Gradually increase retirement ages for current workers under age 45 by a maximum of five years.
Apply a pensionable salary cap of $100,000 that grows with inflation. Government workers could still earn more than $100,000, but their pensions could not be based on more than the cap. The cap would only apply to employees not currently receiving a retirement check.
Replace Tier 1 retirees’ 3% compounding benefit increase with true cost-of-living adjustments tied to inflation. Annual increases would be simple, not compounding, and rise with the consumer price index for urban consumers, as reported by the U.S. Bureau of Labor Statistics.
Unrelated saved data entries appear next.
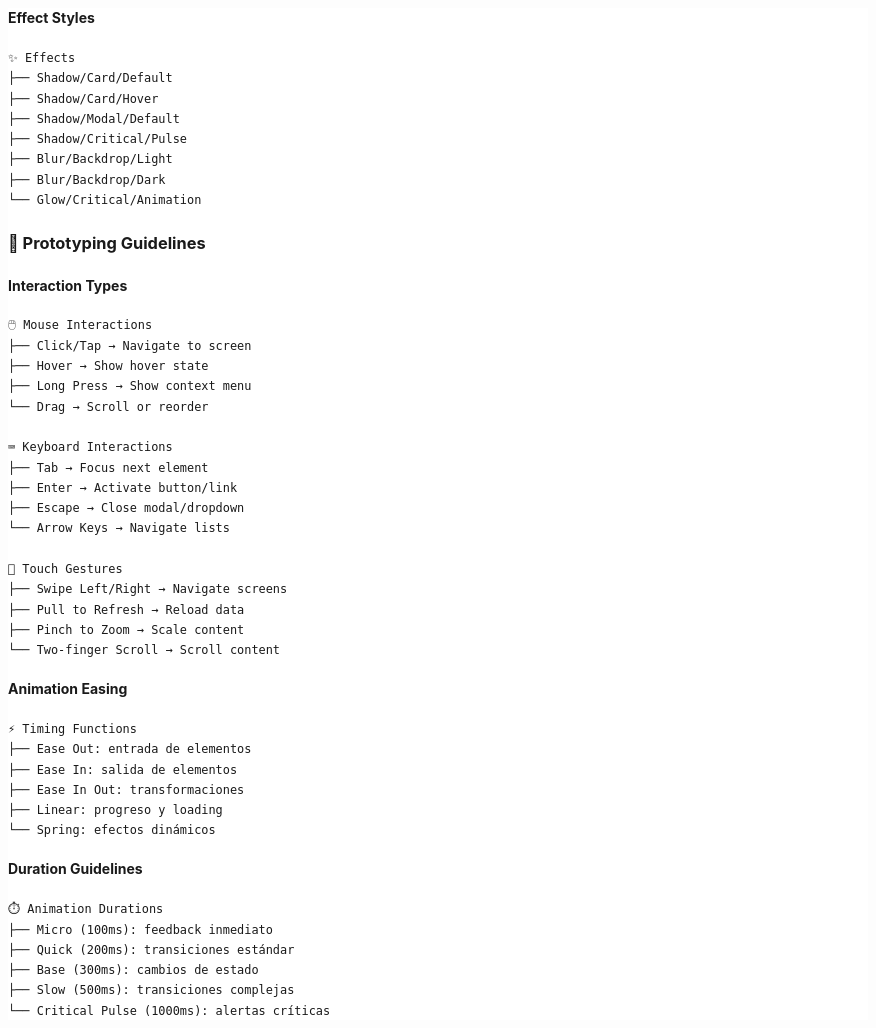#### Effect Styles
```
✨ Effects
├── Shadow/Card/Default
├── Shadow/Card/Hover
├── Shadow/Modal/Default
├── Shadow/Critical/Pulse
├── Blur/Backdrop/Light
├── Blur/Backdrop/Dark
└── Glow/Critical/Animation
```

### 🔄 Prototyping Guidelines

#### Interaction Types
```
🖱️ Mouse Interactions
├── Click/Tap → Navigate to screen
├── Hover → Show hover state
├── Long Press → Show context menu
└── Drag → Scroll or reorder

⌨️ Keyboard Interactions
├── Tab → Focus next element
├── Enter → Activate button/link
├── Escape → Close modal/dropdown
└── Arrow Keys → Navigate lists

📱 Touch Gestures
├── Swipe Left/Right → Navigate screens
├── Pull to Refresh → Reload data
├── Pinch to Zoom → Scale content
└── Two-finger Scroll → Scroll content
```

#### Animation Easing
```
⚡ Timing Functions
├── Ease Out: entrada de elementos
├── Ease In: salida de elementos  
├── Ease In Out: transformaciones
├── Linear: progreso y loading
└── Spring: efectos dinámicos
```

#### Duration Guidelines
```
⏱️ Animation Durations
├── Micro (100ms): feedback inmediato
├── Quick (200ms): transiciones estándar
├── Base (300ms): cambios de estado
├── Slow (500ms): transiciones complejas
└── Critical Pulse (1000ms): alertas críticas
```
Increase Tier 2 COLAs from half of inflation to full inflation. This would end the unfair subsidization of older workers by younger workers and could prevent a potential lawsuit.
Implement COLA holidays to allow inflation to catch up to past benefit increases. If a worker has been retired for eight years or more, they would skip every other year for 16 years for a total of eight adjustment periods at 0%. If a retiree has been receiving benefits for seven years, they would skip one payment every other year for 14 years, and so on.
Enroll all newly hired employees in a defined contribution personal retirement account with a 4% guaranteed employer match. This would ensure the state never gets into pension trouble again. This would also provide state workers with a portable retirement benefit they could take with them from employer to employer, rather than being forced to stay with the state in order to maximize retirement benefits.